For convenience, this repository includes both a Jupyter Notebook (*.ipynb) file, which provides an interactive environment for exploring the project's code and methodology, and a Python (*.py) file for those who prefer a straightforward script format.

Methodology

Image Collection

  • Search and Download: Utilizing the DuckDuckGo search API, the project fetches around 600 images in total, evenly split between images of parrots and forests.

Data Preparation

  • Duplicate Removal: A hash-based approach is employed to identify and remove any duplicate images, ensuring the dataset's integrity and uniqueness.

Model Training

  • ResNet18: This model is chosen for its effectiveness and efficiency in image classification tasks. The project uses this pre-trained model and fine-tunes it with our specific dataset.

Prediction and Evaluation

  • Testing: The trained model is then tested on new images to evaluate its accuracy and reliability in classifying them as either a parrot or a forest.

Implementation Details

Implemented in Python, this project leverages the FastAI library for building and training the deep learning model. The FastAI library simplifies many of the complex aspects of training deep learning models, making it accessible to coders of various skill levels.

Key Libraries and Tools

  • FastAI: Facilitates the training and evaluation of deep learning models.
  • DuckDuckGo Search API: Used for automating the search and download of images.
  • Python Imaging Library (PIL): Supports image processing tasks necessary for preparing the training dataset.

Conclusion

By employing deep learning techniques and the ResNet18 model, this project successfully demonstrates the capability to classify images into distinct natural categories with high accuracy. It showcases the potential applications of machine learning in recognizing and differentiating between complex visual patterns in nature.

Future Work

To further improve the model's performance, future iterations of this project could include expanding the dataset, experimenting with more advanced models, and refining the training process for even greater accuracy and efficiency.

Acknowledgments

This project was created as part of the "Practical Deep Learning for Coders 2022" course by Jeremy Howard, offered through FastAI. The course's hands-on approach and emphasis on practical application in the field of deep learning have been instrumental in the completion of this project.

Image Usage Disclaimer

The images used in this project for training the model were sourced from the web via the DuckDuckGo search engine as part of an educational exercise. It is important to note that these images are provided as examples for personal and educational use only and may not be used for commercial purposes. Each image retains its original rights, and the use of these images is individual and non-transferable. No license for free or commercial use of the images is provided or implied.

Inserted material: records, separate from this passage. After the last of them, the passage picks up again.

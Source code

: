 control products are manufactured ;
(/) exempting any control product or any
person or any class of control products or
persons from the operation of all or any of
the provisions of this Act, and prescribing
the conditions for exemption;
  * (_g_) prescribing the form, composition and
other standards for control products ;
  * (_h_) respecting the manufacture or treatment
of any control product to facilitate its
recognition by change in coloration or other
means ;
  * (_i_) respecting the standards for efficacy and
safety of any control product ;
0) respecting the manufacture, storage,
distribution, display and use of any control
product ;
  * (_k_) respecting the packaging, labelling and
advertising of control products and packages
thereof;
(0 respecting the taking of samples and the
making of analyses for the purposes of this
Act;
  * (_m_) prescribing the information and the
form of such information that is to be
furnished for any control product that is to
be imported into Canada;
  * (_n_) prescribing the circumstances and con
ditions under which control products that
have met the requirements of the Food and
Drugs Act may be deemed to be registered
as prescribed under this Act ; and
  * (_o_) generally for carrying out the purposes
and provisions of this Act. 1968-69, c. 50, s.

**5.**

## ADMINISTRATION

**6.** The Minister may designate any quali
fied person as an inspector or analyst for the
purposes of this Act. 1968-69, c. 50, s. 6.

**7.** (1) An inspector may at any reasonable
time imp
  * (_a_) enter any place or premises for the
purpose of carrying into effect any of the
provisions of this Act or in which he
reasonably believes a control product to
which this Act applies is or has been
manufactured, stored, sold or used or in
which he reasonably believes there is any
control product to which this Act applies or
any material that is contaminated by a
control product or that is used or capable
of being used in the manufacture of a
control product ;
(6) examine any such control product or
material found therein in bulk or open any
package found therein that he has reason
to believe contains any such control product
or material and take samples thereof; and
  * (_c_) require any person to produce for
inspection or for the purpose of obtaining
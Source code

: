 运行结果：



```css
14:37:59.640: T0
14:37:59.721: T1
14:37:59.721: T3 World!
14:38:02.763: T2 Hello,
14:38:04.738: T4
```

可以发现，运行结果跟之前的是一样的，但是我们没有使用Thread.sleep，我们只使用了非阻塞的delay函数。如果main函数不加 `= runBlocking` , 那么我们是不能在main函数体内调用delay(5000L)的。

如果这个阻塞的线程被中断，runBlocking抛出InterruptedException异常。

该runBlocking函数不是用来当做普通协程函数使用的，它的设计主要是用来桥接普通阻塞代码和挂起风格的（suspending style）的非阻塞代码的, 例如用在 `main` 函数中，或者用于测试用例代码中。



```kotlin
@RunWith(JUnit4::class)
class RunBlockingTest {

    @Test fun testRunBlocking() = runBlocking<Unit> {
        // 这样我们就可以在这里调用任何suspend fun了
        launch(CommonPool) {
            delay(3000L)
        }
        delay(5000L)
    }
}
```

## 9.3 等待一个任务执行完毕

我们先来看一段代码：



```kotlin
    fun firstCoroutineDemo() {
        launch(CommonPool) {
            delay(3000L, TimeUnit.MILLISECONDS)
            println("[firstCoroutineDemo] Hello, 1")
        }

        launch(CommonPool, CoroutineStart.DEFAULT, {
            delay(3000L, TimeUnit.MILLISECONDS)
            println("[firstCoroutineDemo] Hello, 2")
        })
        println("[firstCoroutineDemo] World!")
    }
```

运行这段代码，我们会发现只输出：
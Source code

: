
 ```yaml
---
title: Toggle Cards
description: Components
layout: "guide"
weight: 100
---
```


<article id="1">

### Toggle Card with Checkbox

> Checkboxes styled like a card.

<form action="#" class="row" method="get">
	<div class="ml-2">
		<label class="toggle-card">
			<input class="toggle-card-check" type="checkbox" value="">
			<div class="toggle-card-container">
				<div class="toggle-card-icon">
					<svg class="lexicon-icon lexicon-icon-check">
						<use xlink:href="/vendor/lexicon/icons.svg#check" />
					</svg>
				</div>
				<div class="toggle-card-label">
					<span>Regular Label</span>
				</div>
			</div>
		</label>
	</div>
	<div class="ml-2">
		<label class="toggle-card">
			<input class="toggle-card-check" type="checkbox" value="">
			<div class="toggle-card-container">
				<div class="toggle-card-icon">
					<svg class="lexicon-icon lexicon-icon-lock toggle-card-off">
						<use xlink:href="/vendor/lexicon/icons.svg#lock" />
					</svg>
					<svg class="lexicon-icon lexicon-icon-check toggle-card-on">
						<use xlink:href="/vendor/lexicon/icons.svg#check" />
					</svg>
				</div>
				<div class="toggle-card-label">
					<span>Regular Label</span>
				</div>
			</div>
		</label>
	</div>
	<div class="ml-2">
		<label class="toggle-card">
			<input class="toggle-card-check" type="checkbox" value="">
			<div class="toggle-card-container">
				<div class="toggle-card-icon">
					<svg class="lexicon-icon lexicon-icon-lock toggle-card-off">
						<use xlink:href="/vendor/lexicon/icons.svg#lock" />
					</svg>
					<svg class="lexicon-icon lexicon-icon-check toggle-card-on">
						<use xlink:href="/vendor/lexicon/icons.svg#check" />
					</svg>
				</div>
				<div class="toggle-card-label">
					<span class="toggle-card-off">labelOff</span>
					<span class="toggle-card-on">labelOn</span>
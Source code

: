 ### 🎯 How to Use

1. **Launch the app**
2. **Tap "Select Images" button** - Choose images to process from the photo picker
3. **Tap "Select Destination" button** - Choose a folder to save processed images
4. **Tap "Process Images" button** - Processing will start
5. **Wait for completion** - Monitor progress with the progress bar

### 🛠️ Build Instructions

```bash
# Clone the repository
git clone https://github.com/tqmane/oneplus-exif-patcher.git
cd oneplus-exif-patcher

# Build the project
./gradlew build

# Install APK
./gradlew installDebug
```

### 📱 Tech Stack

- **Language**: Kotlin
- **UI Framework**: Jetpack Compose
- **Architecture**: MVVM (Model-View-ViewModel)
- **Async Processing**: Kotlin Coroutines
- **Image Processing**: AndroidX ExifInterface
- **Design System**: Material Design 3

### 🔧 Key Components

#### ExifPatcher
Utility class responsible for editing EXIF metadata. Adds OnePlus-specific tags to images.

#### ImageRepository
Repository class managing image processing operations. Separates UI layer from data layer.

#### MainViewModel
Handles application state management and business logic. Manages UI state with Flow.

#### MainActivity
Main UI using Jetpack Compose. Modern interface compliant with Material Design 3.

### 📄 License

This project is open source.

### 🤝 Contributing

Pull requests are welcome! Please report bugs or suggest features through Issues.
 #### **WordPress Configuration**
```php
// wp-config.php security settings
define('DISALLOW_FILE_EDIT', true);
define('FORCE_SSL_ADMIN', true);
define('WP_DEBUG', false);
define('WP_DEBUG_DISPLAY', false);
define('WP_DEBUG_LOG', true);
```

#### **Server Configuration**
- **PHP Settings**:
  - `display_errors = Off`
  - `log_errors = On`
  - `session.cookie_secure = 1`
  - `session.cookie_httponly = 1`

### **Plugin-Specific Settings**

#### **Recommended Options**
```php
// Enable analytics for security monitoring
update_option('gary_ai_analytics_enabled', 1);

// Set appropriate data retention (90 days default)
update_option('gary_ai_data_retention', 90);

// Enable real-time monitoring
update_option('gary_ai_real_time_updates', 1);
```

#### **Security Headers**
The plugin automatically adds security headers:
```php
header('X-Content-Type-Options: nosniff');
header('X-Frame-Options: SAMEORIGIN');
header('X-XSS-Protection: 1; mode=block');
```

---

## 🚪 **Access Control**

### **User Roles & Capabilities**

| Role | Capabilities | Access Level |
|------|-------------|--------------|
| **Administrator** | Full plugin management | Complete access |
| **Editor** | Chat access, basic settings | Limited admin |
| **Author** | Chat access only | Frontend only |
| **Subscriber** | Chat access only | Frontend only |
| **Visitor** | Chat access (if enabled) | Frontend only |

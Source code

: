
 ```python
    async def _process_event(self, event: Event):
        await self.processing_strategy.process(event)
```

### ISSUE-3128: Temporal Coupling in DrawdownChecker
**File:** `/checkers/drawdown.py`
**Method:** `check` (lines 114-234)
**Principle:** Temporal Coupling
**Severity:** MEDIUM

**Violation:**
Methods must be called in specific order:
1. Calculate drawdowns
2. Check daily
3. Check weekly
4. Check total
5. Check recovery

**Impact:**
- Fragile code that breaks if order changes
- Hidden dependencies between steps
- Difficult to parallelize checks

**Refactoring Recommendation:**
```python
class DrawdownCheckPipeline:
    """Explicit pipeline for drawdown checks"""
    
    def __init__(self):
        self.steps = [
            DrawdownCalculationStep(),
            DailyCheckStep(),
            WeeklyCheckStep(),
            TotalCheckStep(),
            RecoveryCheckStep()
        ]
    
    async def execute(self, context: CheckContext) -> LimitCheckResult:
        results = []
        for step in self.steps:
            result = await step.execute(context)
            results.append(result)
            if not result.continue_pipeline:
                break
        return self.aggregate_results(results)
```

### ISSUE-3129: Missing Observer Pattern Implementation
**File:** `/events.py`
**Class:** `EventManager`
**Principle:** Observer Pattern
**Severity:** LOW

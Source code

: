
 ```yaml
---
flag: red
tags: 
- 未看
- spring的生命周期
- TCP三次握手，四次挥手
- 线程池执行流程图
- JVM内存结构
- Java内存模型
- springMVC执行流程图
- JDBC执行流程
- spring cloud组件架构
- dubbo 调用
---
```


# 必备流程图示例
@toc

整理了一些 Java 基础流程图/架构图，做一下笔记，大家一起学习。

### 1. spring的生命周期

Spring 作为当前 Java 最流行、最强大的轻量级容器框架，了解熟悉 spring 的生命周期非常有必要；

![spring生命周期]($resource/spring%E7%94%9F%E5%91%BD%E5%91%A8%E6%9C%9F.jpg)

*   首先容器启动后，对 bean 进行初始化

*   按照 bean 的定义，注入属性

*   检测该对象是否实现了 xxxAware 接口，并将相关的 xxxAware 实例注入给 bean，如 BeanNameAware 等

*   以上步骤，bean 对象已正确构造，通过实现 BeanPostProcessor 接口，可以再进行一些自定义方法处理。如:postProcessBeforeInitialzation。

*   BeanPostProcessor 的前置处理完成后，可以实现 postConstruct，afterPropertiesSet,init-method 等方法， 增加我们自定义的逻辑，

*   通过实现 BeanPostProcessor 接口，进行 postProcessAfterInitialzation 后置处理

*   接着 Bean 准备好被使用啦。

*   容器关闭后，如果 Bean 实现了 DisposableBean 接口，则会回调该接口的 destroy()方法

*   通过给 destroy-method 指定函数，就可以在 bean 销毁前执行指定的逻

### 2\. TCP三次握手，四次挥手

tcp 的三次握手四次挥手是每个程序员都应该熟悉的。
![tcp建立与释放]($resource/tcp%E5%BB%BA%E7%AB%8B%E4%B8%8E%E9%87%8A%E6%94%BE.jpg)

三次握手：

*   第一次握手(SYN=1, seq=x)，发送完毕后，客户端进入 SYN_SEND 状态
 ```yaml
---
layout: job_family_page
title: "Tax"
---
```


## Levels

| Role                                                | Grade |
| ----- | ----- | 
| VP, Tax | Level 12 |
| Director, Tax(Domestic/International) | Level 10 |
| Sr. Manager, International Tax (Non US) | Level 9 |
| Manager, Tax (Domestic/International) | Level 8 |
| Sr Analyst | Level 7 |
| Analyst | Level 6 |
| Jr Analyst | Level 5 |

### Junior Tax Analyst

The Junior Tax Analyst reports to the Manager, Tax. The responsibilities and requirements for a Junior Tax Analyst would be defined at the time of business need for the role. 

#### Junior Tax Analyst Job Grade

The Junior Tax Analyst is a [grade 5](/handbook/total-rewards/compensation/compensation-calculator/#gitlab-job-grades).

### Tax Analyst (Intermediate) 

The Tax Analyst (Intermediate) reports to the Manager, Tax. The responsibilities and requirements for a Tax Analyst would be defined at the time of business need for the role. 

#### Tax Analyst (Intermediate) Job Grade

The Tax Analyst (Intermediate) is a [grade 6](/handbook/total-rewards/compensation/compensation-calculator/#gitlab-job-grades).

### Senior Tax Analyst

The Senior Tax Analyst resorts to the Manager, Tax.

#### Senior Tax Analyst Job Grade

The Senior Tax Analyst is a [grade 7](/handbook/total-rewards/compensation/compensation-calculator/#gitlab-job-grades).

Users of this project should ensure they comply with all applicable laws and copyright agreements when sourcing images for their own use. This project and its maintainers do not assume responsibility for any copyright infringement or legal issues resulting from the use or misuse of the images.

Commercial Use Disclaimer

This project, including the final model, code, and documentation, is licensed under the Apache-2.0 License, allowing for both personal and commercial use. However, users intending to utilize the model for commercial purposes are required to ensure that all images or data used with the model are appropriately licensed for such use.

The images sourced from the web via the DuckDuckGo search engine for training purposes are provided as examples for educational and personal use only. Users are responsible for obtaining the necessary rights and licenses for any images or data used in a commercial setting.

By using this model, you acknowledge and agree to comply with all relevant copyright laws and licensing agreements. The responsibility for ensuring that any commercial application of the model is legally compliant rests solely with the user.

Licensing

This project is licensed under the Apache-2.0 License, which permits unrestricted use, distribution, and modification, including commercial applications, provided that all conditions of the license are met. Users are encouraged to review the license terms carefully to ensure compliance with its conditions.